33 Conn. 105 | Conn. | 1865

Dutton, J.

The law regarding the rights of married women to hold personal property has undergone a great change, both by statute and the decisions of courts, since the case of Dibble v. Hutton, 1 Day, 221. In Baldwin v. Carter, 17 Conn., 201, it was held by this court that an ante-nuptial agreement will be valid after the marriage of the parties, and that if no other trustee is provided the husband will be trustee of such personal property as he has contracted to let her hold to her sole and separate use. In the same case it was decided that, if she should die first, such property would belong to her estate.

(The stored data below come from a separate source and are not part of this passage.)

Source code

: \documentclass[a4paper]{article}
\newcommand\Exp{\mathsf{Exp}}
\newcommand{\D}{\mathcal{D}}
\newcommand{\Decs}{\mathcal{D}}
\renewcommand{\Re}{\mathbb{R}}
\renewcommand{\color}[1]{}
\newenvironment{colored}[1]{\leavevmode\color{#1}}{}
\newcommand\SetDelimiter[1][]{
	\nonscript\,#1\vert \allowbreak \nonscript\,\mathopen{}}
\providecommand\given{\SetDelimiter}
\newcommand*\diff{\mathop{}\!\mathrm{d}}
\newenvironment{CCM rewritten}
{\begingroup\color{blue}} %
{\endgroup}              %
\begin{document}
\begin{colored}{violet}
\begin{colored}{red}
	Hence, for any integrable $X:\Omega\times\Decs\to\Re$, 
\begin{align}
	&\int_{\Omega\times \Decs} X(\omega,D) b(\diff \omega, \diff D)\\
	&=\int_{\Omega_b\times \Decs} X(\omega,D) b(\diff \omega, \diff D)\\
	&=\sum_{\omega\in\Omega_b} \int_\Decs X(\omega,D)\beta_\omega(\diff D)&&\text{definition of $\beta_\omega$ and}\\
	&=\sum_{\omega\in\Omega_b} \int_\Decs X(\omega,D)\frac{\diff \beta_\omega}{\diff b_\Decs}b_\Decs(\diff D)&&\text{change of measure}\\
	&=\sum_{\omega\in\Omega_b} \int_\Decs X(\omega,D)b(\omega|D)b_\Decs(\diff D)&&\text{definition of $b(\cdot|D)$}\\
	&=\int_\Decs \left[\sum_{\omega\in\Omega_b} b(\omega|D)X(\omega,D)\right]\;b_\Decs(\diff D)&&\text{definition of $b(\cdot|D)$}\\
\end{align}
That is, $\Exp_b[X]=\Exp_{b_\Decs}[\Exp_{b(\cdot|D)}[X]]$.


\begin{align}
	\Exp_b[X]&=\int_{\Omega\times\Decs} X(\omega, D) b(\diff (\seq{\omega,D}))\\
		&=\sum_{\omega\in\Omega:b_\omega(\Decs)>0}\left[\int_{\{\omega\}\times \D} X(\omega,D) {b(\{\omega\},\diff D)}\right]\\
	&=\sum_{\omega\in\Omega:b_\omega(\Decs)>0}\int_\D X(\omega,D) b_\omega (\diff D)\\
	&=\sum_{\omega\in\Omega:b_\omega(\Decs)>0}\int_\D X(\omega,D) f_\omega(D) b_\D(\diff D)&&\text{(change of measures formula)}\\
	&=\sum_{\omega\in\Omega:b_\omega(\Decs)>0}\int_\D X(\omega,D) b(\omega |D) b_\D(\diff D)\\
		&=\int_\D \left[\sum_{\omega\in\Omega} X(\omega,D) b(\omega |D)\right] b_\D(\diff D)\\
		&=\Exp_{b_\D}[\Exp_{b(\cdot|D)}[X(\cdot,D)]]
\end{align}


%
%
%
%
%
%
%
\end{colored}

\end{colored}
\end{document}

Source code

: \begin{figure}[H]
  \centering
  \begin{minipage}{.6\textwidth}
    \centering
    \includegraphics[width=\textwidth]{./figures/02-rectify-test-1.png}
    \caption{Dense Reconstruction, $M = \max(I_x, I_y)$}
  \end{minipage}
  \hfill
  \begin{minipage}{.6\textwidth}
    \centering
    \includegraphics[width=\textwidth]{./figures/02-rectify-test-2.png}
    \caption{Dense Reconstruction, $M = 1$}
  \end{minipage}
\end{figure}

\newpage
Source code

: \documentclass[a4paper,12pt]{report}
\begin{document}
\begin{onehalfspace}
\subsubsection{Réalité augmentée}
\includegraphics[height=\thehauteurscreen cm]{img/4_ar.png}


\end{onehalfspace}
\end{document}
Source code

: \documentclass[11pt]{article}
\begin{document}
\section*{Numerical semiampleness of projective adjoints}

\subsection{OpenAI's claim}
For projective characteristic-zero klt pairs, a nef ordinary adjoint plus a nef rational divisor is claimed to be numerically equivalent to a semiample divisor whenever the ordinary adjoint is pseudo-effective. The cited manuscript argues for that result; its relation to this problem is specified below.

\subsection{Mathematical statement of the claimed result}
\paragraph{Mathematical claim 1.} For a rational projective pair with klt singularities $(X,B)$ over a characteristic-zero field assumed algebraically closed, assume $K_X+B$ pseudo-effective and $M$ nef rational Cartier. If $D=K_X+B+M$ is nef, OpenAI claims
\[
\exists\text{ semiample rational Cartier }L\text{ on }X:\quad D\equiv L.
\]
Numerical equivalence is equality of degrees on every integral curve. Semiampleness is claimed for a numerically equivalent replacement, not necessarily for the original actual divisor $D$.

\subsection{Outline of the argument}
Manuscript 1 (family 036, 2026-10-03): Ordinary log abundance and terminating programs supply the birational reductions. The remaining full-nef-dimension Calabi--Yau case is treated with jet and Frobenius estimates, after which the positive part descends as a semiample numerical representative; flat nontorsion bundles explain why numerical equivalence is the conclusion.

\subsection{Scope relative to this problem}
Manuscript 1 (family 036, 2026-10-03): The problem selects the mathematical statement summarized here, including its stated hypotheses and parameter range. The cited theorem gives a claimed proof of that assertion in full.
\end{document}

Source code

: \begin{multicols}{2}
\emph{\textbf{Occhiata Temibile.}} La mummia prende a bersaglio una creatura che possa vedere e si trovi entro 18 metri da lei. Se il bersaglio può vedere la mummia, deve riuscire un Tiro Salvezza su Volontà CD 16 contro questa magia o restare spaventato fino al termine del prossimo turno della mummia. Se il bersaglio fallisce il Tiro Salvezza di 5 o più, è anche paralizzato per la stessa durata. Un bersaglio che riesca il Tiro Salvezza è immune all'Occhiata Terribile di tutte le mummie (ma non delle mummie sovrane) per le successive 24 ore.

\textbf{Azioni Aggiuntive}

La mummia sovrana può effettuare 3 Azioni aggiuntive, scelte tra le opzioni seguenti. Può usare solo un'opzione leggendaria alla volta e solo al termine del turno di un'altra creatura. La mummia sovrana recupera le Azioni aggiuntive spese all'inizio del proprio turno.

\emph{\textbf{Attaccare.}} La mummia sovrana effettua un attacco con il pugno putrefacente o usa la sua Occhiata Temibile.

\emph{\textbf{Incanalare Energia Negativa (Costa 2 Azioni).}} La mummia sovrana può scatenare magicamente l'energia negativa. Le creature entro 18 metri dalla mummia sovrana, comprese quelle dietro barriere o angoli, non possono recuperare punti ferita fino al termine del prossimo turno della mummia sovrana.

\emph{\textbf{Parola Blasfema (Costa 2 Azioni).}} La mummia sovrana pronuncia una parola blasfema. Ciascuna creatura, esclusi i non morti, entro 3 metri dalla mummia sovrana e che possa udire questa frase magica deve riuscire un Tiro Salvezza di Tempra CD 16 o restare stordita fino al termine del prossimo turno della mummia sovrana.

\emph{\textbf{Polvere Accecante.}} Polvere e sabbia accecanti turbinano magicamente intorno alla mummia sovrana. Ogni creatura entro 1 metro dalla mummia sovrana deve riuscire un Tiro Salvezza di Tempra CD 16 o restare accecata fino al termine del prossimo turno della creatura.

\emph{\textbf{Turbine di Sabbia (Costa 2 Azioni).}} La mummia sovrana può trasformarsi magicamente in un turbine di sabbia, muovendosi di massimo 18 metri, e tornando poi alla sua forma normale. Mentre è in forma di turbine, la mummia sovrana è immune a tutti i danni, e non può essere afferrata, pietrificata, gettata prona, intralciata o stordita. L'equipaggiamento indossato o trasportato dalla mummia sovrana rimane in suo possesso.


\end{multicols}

It was afterwards decided in the case of Riley v. Riley, 25 Conn., 154, that if personal property should be given by a third person to a wife during coverture to her sole and separate use, the husband would be only a trustee of such property.

The last step in the progressive advancement of this doctrine was taken in Deming v. Williams, 26 Conn., 226, in which it was decided that a husband might, during coverture, make an absolute conveyance of personal property to his wife, vesting a full equitable title in her, to hold to her sole and separate use. The same doctrine was fully sustained in Jennings v. Davis, 31 Conn., 134, and has been followed in several other cases.

There can be no doubt that, as the law now stands, such a conveyance by a husband to a wife makes her the real owner of the property, at least against all but -the creditors of the husband, and that on her death her representatives are the real owners of it. In Baldwin v. Carter Williams, Ch. J., says that her representatives will be the legal claimants. In Jennings v. Davis the court held that between the administrator of the husband and the administrator of the wife the latter would take such property. In the present ease the *108court below found that the moneys &c., for which this suit was brought, were an absolute gift from her husband, the deceased, to the plaintiff, and were hers absolutely if it was in his power to make them such by an absolute gift during coverture. The cases which have been cited show conclusively that the real ownership of them was in the plaintiff.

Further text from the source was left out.